Though Clinton got the most applause when he mentioned Pell grants and other federal funding for college students, he didn’t let the younger crowd keep him from launching a lengthy defense of Obama’s healthcare plan that trimmed future Medicare expenses. Romney said he’d reverse those cuts.
“The Medicare trust fund, instead of running out of money in 2024, will now go broke in 2016” under Republicans’ plan, Clinton said. “Which means they’ll have to change Medicare as we know it… or take money away from education.”
In suggesting that Medicare itself would go bankrupt, Clinton is probably
exaggerating because, government officials say, Congress has never allowed the
program to run out of money.
And though the trust fund could start running out of money, people will still
be paying taxes into the system. So it’s not as if Medicare’s entire revenue
stream would be eliminated by reversing Obamacare’s cuts.

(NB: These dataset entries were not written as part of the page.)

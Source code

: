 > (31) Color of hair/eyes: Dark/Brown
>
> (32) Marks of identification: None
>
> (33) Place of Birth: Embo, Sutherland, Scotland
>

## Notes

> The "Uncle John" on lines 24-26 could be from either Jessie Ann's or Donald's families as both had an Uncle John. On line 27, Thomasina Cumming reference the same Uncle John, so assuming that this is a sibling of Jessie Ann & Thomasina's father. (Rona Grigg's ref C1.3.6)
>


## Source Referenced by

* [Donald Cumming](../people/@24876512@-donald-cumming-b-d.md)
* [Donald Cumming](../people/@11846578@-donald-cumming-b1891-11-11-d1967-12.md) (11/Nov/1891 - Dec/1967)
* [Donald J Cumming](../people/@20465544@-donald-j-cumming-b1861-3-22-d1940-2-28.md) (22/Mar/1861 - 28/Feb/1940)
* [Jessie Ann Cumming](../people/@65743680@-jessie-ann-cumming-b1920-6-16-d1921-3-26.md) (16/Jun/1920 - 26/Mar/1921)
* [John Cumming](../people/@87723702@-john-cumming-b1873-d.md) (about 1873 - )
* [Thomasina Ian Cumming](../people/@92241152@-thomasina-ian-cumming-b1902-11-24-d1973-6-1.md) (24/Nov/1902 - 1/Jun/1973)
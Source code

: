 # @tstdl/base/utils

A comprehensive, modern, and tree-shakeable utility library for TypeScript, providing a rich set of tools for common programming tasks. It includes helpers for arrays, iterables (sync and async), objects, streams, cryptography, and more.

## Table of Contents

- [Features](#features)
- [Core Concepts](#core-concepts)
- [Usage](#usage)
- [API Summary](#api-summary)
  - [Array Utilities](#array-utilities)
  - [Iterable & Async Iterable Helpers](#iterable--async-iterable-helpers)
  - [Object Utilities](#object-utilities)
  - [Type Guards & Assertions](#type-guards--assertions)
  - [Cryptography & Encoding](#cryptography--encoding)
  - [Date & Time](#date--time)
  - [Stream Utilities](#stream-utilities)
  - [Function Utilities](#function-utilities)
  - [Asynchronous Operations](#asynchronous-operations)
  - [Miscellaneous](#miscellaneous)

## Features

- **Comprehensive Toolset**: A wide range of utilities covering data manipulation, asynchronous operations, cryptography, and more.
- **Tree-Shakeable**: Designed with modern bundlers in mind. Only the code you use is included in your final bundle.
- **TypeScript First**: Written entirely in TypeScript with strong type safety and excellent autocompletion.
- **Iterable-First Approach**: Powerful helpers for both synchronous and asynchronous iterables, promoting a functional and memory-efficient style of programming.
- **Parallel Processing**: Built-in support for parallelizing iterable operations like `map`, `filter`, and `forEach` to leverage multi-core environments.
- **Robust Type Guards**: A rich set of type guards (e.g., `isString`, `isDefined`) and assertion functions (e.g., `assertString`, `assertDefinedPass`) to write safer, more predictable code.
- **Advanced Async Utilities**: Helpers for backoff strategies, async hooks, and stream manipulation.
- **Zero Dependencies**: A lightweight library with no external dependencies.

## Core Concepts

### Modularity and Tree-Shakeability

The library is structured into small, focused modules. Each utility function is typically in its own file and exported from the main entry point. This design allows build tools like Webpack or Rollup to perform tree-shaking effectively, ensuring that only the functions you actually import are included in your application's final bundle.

Clinton’s claim that Romney will take money from education can’t be proved – or disproved. Romney refuses to say just how he’ll balance the budget or make up for the loss of projected Medicare savings by reversing Obamacare.
Clinton spoke with notes but without a prepared speech. Sometimes, when discussing trade, he sounded like an economist. Other times, he struck a conversation tone, referring to the GOP’s attacks as “a mangy old dog.”
The crowd laughed. But he warned them to respect Republicans, especially when
it came to Medicare.
“They got away with running this old dog through the chute in 2010,” he said. “Next
time it happens it’s our fault.”
And that’s why Obama wants Clinton out front, stirring Democrats and independents: to make sure it’s not the Democrats’ fault this time.